The biggest issue really was that I didn't even have any of my work on my own walls. I hadn't had anything printed so didn't know if it even looked good on paper. This was misstep #1. I finally got around to having some of my images printed and decided with having a landscape, a flower and a black and white printed on all the different types of paper available from the printer. It doesn't cost much to do this if you go with a smaller size just to get a feel for what your images will look like on different papers. I love black and white on metallic paper...heck I enjoy almost all my images on metallic really. This I wouldn't have known if I hadn't experimented.

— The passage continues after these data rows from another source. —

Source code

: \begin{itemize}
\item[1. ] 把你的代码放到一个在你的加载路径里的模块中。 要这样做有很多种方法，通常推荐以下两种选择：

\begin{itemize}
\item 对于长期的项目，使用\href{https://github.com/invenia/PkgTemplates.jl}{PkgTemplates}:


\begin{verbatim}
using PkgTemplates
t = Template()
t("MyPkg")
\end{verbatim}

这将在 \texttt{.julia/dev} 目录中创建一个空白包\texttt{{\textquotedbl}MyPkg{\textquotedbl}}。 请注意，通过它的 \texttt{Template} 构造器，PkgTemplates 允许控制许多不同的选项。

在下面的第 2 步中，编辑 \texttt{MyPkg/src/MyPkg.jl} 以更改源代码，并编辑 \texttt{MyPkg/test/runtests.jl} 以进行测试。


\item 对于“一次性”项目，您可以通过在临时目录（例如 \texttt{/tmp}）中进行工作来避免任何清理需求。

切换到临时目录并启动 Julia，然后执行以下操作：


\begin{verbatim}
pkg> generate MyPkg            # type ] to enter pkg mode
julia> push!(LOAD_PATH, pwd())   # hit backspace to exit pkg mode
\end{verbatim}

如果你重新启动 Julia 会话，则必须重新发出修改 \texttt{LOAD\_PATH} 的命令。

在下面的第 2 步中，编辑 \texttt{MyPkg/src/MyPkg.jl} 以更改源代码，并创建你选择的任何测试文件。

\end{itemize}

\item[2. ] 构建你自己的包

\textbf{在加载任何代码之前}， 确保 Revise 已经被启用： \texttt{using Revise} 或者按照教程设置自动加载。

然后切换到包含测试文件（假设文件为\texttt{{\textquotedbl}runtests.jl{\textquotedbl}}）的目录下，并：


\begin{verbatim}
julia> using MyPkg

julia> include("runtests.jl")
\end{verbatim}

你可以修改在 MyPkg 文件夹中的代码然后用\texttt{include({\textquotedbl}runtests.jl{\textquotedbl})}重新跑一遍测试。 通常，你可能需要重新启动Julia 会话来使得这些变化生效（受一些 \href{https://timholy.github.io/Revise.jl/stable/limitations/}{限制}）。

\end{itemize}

Misstep #2 was thinking I needed to comply with some industry norm on printing and pricing. I scoured the internet looking for the best way to print my images. For as many books, magazines and blogs there are on every other aspect of photography there is very little on printing and selling. My questions were...do you print full page or do you leave some kind of border? Some people always showed prints with their name emblazoned on the bottom...like a poster. Other's printed with borders so the mats wouldn't cover parts of the photos and others printed full page and expected that some of the photo would be cut off with the mat. Argh...no standard way of doing it. The best thing for me would have been to print them out different ways and see how like them. I finally got around to doing this and found that printing with a border made it painful with cutting and sizing mats. Printing and matting a full page was better...sure it cut off some of the photo but usually only 1/4 inch or so around the outside...hopefully the best parts of your image are not on that small amount of space.
Misstep #3 was assuming that there is some kind of pricing standard for fine art photography. It really comes down with what you feel comfortable charging and if you want some kind of profit all of your sales. I think I have a pretty decent price on my images...I've sold one 4x6 image in the 1+ year I've had my Smugmug account. I think I have $1.76 sitting in my account waiting for me to spend.
That brings me to misstep #4...not promoting myself effectively. Or rather not really liking the idea that I may have to spam my friends and family on Facebook and other social networks in hopes of selling my work. This I have not gotten over and is the single most frustrating aspect of being an artist...for me. You know...those time honored questions have entered my head...does my work just suck? or is my audience not the right audience for my work? back to my work must suck. You know the drill.
Okay...this blog post was not intended to detail my missteps. It was supposed to be about me having a Smugmug account and that as of today I'm using the new Smugmug designs.